Below are the entries; count how many lines contain the word "jpeg" and reply with that number alone.
----
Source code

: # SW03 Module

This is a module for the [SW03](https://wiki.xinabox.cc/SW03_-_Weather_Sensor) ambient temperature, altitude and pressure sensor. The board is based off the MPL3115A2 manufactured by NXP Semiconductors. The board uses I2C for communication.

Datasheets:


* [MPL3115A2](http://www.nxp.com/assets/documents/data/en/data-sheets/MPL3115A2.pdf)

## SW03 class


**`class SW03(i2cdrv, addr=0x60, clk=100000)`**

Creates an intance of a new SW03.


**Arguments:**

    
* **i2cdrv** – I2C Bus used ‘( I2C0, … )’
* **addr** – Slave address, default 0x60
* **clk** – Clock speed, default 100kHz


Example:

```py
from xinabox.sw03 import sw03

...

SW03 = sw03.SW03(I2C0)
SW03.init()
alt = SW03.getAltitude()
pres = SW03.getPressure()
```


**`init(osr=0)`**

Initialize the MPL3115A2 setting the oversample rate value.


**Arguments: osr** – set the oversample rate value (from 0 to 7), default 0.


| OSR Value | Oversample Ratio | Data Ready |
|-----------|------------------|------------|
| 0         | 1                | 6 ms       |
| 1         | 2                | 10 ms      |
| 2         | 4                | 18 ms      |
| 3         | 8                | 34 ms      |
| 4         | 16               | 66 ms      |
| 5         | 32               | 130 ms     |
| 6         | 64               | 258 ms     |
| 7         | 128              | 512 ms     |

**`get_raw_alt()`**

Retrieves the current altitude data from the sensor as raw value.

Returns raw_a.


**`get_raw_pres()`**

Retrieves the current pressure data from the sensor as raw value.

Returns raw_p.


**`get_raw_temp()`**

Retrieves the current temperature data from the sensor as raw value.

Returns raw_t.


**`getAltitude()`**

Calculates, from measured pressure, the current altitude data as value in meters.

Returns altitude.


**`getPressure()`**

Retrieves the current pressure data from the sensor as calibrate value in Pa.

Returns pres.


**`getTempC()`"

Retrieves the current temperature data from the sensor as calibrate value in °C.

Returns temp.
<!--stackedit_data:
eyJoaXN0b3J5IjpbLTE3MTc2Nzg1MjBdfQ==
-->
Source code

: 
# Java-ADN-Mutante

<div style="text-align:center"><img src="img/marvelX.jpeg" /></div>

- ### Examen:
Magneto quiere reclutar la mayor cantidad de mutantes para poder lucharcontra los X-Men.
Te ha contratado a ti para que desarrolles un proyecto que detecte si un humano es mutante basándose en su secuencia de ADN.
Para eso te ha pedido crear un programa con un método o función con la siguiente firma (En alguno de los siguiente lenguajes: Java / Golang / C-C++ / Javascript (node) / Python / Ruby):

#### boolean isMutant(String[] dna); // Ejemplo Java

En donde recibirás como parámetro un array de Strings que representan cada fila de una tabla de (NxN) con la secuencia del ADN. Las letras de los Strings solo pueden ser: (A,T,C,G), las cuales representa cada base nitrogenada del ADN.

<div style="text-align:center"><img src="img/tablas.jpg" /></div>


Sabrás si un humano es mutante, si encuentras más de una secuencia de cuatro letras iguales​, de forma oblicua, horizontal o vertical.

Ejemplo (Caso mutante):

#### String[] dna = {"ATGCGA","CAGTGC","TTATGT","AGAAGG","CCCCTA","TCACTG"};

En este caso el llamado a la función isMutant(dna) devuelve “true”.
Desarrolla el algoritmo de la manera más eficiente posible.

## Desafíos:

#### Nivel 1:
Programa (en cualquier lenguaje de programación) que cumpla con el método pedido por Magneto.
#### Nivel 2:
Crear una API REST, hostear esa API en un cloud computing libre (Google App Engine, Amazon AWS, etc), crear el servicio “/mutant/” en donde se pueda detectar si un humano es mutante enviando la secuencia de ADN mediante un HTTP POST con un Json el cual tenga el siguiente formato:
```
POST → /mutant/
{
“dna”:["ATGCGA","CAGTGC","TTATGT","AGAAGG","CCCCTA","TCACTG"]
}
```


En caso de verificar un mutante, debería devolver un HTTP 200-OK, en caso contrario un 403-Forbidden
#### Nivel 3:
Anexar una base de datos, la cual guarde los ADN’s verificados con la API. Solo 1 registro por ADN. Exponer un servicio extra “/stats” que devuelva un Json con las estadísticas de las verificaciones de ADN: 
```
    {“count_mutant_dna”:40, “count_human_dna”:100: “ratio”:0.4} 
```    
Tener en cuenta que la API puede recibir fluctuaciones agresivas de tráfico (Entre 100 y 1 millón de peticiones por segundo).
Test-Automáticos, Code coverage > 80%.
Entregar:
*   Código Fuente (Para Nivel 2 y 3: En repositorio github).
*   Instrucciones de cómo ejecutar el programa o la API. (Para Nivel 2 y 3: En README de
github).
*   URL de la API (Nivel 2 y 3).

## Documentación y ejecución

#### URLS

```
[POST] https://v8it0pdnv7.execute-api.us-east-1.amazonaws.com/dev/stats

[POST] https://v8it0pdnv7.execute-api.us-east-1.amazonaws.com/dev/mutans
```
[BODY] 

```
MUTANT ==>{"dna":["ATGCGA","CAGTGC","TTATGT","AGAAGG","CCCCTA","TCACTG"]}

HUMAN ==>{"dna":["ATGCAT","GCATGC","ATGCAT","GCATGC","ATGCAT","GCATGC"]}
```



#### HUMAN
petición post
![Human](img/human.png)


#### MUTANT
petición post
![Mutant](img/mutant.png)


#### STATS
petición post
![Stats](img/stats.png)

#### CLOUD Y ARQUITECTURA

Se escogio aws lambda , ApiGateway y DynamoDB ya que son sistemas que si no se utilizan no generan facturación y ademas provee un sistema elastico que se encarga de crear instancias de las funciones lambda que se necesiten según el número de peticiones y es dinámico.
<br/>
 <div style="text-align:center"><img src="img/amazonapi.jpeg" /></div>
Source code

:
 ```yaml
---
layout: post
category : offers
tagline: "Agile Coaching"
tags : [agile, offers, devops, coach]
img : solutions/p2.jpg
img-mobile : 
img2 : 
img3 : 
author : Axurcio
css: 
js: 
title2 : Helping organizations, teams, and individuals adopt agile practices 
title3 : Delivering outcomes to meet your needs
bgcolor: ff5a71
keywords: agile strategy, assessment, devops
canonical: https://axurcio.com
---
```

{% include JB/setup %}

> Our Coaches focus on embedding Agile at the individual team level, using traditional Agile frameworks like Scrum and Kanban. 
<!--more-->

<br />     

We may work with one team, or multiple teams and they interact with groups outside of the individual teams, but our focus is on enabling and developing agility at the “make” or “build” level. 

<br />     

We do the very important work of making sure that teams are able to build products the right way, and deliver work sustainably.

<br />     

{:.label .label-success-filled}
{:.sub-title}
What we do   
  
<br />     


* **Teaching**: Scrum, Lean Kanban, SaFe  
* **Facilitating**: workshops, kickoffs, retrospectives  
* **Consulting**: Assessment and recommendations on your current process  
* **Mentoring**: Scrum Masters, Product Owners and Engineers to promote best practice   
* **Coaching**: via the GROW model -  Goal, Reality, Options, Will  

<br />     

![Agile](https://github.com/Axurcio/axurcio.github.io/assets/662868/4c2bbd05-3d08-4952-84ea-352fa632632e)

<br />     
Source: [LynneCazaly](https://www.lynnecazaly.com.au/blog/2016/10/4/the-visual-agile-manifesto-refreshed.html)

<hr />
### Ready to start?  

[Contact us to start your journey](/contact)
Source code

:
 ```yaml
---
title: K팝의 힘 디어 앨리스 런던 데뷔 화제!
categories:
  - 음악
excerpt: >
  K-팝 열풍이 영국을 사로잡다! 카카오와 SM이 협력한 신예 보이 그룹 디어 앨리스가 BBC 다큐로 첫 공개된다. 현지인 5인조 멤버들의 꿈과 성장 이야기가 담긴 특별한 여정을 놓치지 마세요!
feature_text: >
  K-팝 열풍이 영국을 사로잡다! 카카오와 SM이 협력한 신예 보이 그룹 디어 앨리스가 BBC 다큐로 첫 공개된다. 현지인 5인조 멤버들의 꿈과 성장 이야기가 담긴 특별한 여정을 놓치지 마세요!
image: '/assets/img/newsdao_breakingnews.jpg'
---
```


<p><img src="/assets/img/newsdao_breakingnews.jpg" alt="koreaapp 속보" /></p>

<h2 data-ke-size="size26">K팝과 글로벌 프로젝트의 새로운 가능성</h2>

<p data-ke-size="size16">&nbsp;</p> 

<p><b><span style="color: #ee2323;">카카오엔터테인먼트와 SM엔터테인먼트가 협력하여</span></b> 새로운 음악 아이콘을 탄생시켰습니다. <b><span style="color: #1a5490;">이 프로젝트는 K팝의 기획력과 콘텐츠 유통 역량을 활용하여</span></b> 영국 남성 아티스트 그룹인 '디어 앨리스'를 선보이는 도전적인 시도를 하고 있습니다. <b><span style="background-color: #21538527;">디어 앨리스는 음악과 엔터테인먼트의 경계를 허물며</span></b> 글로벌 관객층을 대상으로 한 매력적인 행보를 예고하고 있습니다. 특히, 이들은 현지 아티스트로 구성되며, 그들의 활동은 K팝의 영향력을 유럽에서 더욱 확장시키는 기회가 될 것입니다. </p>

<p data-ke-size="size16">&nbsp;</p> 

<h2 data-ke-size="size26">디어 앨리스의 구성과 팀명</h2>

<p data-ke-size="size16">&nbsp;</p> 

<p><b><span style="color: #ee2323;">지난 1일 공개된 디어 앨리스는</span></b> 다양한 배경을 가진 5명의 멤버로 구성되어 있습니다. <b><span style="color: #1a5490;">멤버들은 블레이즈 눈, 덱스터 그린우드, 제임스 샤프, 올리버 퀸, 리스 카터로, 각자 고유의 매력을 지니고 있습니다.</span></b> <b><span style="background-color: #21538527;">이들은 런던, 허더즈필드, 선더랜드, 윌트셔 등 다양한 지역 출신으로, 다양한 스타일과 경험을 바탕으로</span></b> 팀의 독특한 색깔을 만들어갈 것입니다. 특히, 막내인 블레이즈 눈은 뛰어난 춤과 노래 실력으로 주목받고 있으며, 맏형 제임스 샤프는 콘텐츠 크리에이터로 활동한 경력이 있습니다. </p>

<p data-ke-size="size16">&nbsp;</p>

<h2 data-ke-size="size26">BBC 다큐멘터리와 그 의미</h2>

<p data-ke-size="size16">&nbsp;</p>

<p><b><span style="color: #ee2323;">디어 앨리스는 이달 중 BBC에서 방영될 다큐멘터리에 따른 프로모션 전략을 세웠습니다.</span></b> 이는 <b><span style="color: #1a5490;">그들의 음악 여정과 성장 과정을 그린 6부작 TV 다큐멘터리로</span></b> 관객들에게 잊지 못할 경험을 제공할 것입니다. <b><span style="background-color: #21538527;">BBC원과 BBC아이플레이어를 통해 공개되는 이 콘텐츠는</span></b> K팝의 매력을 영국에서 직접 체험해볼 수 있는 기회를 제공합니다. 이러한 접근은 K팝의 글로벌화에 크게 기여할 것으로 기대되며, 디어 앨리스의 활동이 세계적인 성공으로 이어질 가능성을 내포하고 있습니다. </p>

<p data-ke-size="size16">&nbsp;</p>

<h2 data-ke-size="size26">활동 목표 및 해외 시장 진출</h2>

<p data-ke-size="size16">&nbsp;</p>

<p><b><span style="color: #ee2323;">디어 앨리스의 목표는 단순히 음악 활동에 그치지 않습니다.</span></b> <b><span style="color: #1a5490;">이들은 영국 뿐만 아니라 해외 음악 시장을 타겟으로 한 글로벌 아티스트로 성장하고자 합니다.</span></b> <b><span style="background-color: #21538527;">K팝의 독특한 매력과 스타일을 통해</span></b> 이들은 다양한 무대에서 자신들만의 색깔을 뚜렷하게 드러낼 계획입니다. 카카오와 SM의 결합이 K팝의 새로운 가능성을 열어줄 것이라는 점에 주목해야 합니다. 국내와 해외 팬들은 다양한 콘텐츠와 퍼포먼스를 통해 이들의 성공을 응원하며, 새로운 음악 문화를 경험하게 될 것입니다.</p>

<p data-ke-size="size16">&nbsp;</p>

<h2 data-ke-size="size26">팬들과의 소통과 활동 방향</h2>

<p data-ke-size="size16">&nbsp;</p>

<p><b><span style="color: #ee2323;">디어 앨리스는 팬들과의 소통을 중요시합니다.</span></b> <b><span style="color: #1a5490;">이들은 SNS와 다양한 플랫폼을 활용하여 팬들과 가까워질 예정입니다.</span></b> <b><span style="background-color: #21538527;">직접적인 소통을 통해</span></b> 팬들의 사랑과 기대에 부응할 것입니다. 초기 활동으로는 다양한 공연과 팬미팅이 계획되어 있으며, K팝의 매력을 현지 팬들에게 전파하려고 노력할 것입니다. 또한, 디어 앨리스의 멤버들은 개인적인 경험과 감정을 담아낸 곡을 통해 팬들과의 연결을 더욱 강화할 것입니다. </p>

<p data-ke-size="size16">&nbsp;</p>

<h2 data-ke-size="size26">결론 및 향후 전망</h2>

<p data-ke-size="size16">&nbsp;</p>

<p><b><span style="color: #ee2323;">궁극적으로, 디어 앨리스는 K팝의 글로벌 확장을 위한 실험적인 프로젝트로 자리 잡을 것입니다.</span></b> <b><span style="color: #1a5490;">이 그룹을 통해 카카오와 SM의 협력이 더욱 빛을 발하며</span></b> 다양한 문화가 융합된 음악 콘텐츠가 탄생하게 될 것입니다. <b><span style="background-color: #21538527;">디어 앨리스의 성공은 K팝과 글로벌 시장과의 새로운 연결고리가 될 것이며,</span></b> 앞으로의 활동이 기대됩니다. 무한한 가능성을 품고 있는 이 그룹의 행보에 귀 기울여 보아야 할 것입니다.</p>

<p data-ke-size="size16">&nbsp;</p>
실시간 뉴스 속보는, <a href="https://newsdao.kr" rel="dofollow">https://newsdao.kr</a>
----
Task output: 2